Nove mesi dopo nasce in Sud America il protagonista di questa Terra che si prepara alla seconda guerra mondiale: nell'estate del 1930 vanno in scena i Mondiali di calcio d'Uruguay.
Le Nazionali del pallone d'Europa e dell'America latina si affrontano negli stadi e i padroni di casa si laureano Campioni.
L'Italia, dopo essersi salvata l'anima con i Patti Lateranensi, si prepara ad ospitare la seconda edizione da padrone di casa. I colori dei Campioni del mondo del 1934 sono i nostri azzurri che romanamente inneggiano al Duce. Conquistiamo anche l'Africa e il nostro Re diventa Imperatore.
Nella primavera del 1938 la Germania del Fuhrer si annette l'Austria, mentre l'Italia di Pozzo espugna la Francia e siamo sempre noi i Campioni del Mondo. Purtroppo i ragazzi delle classi successive non si incontreranno mai sui campi di calcio. Nessun arbitro può più fermare il gioco scorretto e la seconda guerra mondiale interrompe la nostra striscia di vittorie mondiali.
Gli anni Trenta, la prima decade della nostra era, sono quelli dell'Italia fascista. Al bar non si parla di
politica. Allo stadio vince la Juventus, ma il Bologna del cuore di Mussolini si difende bene. La nostra città rivedrà il tricolore una sola volta dopo la fine del regime di Predappio: a coronamento degli anni di Dozza Sindaco della Liberazione la città può entusiasmarsi per le magie di Bulgarelli, Haller e Pascutti.
La politica estera del nostro Paese, pardon Impero, è aggressiva. “Veni, vidi, vici” dicevano i nostri avi romani. E noi non siamo da meno. Il talento di Giuseppe Meazza ci conduce sul tetto del mondo ma purtroppo le vittorie azzurre sono sporcate da indelebili macchie nere. La follia del Duce ci conduce invece nel baratro della seconda guerra mondiale: negli stadi non si gioca più a calcio. Sulle montagne si spara, nelle campagne si scappa dai rastrellamenti e le città si trasformano in rifugi antiaerei. Il vecchio mondo agonizza sotto i ferri dei campi di sterminio, soffocato dai funghi nucleari della bomba atomica.
Chiede solo un po' di silenzio.
I vagiti della Repubblica sono quelli di Coppi e di Bartali e del Grande Torino.

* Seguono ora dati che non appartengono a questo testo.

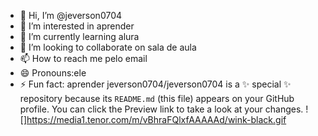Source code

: - 👋 Hi, I’m @jeverson0704
- 👀 I’m interested in aprender 
- 🌱 I’m currently learning alura
- 💞️ I’m looking to collaborate on sala de aula
- 📫 How to reach me pelo email
- 😄 Pronouns:ele
- ⚡ Fun fact: aprender 
jeverson0704/jeverson0704 is a ✨ special ✨ repository because its `README.md` (this file) appears on your GitHub profile.
You can click the Preview link to take a look at your changes.
![]https://media1.tenor.com/m/vBhraFQlxfAAAAAd/wink-black.gif
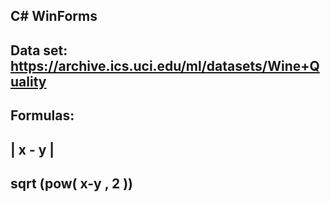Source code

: ## C# WinForms
## Data set: https://archive.ics.uci.edu/ml/datasets/Wine+Quality 
## Formulas:
##  | x - y |
##  sqrt (pow( x-y , 2 ))
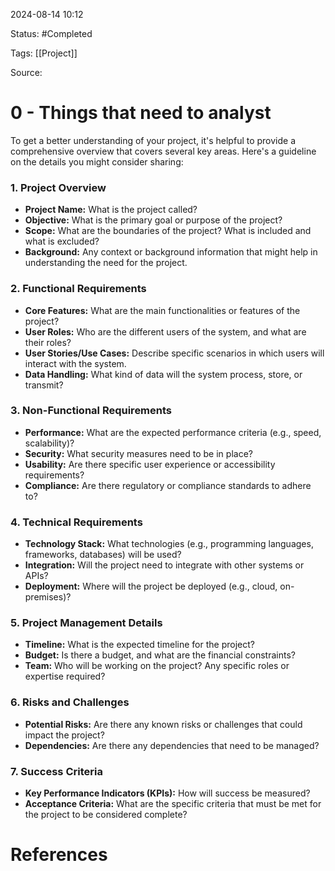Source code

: 2024-08-14 10:12

Status: #Completed 

Tags: [[Project]]

Source: 
# 0 - Things that need to analyst

To get a better understanding of your project, it's helpful to provide a comprehensive overview that covers several key areas. Here's a guideline on the details you might consider sharing:

### 1. **Project Overview**

- **Project Name:** What is the project called?
- **Objective:** What is the primary goal or purpose of the project?
- **Scope:** What are the boundaries of the project? What is included and what is excluded?
- **Background:** Any context or background information that might help in understanding the need for the project.

### 2. **Functional Requirements**

- **Core Features:** What are the main functionalities or features of the project?
- **User Roles:** Who are the different users of the system, and what are their roles?
- **User Stories/Use Cases:** Describe specific scenarios in which users will interact with the system.
- **Data Handling:** What kind of data will the system process, store, or transmit?

### 3. **Non-Functional Requirements**

- **Performance:** What are the expected performance criteria (e.g., speed, scalability)?
- **Security:** What security measures need to be in place?
- **Usability:** Are there specific user experience or accessibility requirements?
- **Compliance:** Are there regulatory or compliance standards to adhere to?

### 4. **Technical Requirements**

- **Technology Stack:** What technologies (e.g., programming languages, frameworks, databases) will be used?
- **Integration:** Will the project need to integrate with other systems or APIs?
- **Deployment:** Where will the project be deployed (e.g., cloud, on-premises)?

### 5. **Project Management Details**

- **Timeline:** What is the expected timeline for the project?
- **Budget:** Is there a budget, and what are the financial constraints?
- **Team:** Who will be working on the project? Any specific roles or expertise required?

### 6. **Risks and Challenges**

- **Potential Risks:** Are there any known risks or challenges that could impact the project?
- **Dependencies:** Are there any dependencies that need to be managed?

### 7. **Success Criteria**

- **Key Performance Indicators (KPIs):** How will success be measured?
- **Acceptance Criteria:** What are the specific criteria that must be met for the project to be considered complete?






# References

La sorte non è così clemente: lo spettro della tragedia si affaccia sull'Italia liberata. Serviva una montagna per fermare i nostri campioni.
Con loro, magari, sarebbe andata meglio in Brasile l'anno seguente quando il mondo si tendeva le mani in segno di pace nei campi di calcio. L'era del calcio moderno nasce nel modo che tutti conosciamo: al ritmo della samba che ancora oggi si balla nei migliori stadi. Nonostante ciò alla selecao non riuscirà di tenere a casa la coppa Rimet che atterrerà la dove era nata, a Montevideo.
Serviranno ancora altri quattro anni per vedere il mitico trofeo nel Vecchio Continente. Accade in Svizzera grazie alla Germania, che con laboriosa umiltà si era rimboccata le maniche per risorgere dai terribili strascichi del conflitto mondiale lavorando alla costruzione del motore della nuova Europa.